Planen der Service Manager Hardwareleistung
Wichtig
Diese Version von Service Manager das Ende des Support erreicht hat. Es wird empfohlen, dass Sie ein Upgrade auf Service Manager 2019 durchführen.
Ein wichtiger Teil der System Center: Service Manager hängt von einer Hardwarekonfiguration und Bereitstellungstopologie ab, die für die Anforderungen Ihrer Organisation geplant ist. Die nachfolgenden Abschnitte enthalten allgemeine Richtlinien, die bei der Planung einer adäquaten Hardwareleistung zu berücksichtigen sind.
Hardwareleistung
Im Folgenden finden Sie die Hardwareengpässe, die in der Service Manager am deutlichsten zu erkennen sind, mit einer erheblichen Last und Datenmenge in der Service Manager Datenbank:
- Von Engpässen am häufigsten betroffen sind der Speicher und die E/A-Aktivitäten auf dem Computer, auf dem Microsoft SQL Server ausgeführt wird. Wenn Sie über entsprechende Ressourcen verfügen, lässt sich durch Investitionen in eine Speichererweiterung sowie ein schnelleres E/A-Subsystem die E/A-Leistung von SQL Server verbessern.
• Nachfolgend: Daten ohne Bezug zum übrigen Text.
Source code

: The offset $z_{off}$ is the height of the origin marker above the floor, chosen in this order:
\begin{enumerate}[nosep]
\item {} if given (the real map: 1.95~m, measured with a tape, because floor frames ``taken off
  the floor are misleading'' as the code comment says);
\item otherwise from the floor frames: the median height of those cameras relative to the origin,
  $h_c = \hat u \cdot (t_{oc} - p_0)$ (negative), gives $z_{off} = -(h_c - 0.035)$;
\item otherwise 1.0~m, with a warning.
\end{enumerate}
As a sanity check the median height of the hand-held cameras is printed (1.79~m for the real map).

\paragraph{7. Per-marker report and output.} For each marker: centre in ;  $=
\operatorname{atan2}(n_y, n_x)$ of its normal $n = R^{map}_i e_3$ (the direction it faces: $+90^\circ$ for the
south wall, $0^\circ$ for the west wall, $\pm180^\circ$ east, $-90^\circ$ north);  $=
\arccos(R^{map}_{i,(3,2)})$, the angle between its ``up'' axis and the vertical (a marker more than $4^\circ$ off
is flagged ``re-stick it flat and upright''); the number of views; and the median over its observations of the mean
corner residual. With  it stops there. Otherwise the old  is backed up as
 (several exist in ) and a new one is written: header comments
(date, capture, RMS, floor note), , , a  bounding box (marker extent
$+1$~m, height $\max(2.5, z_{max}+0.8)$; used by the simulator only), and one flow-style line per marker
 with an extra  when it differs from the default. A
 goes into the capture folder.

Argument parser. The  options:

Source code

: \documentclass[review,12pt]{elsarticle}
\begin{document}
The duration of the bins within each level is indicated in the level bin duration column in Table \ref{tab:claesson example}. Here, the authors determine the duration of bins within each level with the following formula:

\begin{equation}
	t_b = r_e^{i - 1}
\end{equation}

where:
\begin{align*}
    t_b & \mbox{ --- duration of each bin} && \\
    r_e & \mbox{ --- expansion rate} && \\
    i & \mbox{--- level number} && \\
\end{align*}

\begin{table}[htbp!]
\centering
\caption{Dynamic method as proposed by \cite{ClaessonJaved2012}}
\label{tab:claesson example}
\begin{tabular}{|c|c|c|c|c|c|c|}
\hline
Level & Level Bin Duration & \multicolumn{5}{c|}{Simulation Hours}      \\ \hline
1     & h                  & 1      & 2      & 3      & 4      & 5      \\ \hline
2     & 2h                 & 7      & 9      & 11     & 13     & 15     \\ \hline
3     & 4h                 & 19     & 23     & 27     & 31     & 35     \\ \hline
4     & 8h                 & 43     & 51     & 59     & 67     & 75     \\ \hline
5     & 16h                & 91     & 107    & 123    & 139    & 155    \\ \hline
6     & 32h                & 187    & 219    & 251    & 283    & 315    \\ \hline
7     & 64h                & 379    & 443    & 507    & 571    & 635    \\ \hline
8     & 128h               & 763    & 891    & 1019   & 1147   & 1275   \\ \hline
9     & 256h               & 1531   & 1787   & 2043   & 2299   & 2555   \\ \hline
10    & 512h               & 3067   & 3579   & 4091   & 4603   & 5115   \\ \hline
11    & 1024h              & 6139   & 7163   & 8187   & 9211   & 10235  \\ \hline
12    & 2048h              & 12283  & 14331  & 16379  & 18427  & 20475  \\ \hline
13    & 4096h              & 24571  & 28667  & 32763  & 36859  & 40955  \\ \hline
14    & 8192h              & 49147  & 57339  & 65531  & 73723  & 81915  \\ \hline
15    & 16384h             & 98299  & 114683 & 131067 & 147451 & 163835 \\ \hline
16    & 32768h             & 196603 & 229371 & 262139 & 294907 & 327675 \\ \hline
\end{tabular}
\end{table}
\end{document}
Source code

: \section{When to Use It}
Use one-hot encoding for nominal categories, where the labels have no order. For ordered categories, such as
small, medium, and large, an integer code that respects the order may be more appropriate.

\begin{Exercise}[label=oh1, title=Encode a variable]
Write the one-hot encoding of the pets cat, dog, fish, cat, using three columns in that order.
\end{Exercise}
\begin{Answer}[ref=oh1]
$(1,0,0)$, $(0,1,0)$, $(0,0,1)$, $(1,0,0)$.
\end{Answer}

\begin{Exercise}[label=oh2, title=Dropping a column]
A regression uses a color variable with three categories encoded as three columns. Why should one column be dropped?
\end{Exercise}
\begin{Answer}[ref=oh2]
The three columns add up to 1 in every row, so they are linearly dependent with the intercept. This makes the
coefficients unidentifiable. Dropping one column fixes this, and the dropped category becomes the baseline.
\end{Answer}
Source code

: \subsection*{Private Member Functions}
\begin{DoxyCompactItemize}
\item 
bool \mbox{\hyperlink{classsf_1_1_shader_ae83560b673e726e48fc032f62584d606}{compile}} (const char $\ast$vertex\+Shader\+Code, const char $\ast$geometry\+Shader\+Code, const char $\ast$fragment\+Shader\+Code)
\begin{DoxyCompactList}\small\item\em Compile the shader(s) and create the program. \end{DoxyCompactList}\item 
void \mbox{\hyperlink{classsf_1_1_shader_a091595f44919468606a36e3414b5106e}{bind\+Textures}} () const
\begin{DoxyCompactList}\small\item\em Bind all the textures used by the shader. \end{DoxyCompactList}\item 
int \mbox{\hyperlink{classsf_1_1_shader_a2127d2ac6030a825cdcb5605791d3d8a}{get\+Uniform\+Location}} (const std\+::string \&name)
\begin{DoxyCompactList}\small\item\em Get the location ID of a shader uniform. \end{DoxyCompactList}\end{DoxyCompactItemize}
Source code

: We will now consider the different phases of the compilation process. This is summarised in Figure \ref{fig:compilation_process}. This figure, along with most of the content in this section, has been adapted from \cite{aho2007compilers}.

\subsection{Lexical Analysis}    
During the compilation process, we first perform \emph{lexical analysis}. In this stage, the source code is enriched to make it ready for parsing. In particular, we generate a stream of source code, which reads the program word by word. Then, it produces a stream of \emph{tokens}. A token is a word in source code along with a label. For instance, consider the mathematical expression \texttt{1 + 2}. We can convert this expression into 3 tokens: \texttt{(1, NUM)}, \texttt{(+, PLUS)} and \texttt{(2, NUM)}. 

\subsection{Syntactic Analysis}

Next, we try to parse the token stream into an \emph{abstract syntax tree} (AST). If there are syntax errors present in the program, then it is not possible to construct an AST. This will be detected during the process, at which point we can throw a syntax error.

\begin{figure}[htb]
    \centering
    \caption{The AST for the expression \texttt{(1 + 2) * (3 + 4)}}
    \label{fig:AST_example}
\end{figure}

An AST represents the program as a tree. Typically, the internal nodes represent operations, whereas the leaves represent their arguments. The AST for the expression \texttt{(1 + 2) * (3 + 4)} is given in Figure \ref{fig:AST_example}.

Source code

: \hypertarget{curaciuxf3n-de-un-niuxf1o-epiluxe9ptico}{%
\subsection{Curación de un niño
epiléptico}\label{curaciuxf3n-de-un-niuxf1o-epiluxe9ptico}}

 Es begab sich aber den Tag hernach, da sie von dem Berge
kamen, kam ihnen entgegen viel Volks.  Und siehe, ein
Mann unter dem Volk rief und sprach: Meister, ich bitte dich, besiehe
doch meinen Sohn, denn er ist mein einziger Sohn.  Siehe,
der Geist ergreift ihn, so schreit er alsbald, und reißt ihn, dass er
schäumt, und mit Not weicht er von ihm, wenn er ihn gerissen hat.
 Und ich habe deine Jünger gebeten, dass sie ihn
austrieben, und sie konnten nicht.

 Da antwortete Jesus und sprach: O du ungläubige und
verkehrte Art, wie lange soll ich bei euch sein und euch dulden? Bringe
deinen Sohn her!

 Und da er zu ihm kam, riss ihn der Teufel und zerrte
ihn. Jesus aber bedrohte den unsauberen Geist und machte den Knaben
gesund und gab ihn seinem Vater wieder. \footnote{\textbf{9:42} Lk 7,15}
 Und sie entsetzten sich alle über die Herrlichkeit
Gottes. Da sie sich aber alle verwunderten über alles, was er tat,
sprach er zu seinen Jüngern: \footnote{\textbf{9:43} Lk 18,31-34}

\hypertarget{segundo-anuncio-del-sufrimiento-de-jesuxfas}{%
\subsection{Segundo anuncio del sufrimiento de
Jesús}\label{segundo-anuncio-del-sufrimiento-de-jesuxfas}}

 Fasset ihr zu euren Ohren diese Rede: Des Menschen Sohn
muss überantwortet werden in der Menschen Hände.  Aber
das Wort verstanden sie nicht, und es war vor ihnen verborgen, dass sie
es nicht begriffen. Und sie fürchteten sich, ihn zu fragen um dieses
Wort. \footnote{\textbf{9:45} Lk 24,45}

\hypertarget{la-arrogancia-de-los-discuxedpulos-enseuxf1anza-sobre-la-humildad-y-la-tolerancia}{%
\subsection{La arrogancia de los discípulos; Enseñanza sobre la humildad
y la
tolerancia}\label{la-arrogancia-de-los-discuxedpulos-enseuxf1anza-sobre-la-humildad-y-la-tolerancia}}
- Wenn Sie erwarten, dass viele Konsolen eine Verbindung mit einem Verwaltungsserver herstellen, können Sie die Leistung verbessern, um Spitzenlasten zu bewältigen, indem Sie in zusätzliche CPUs und Arbeitsspeicher für den Verwaltungsserver investieren oder einen sekundären Service Manager-Verwaltungsserver installieren.
Beachten Sie die empfohlene Mindesthardwarekonfiguration für jede Rolle (siehe hierzu die entsprechenden Abschnitte in diesem Dokument).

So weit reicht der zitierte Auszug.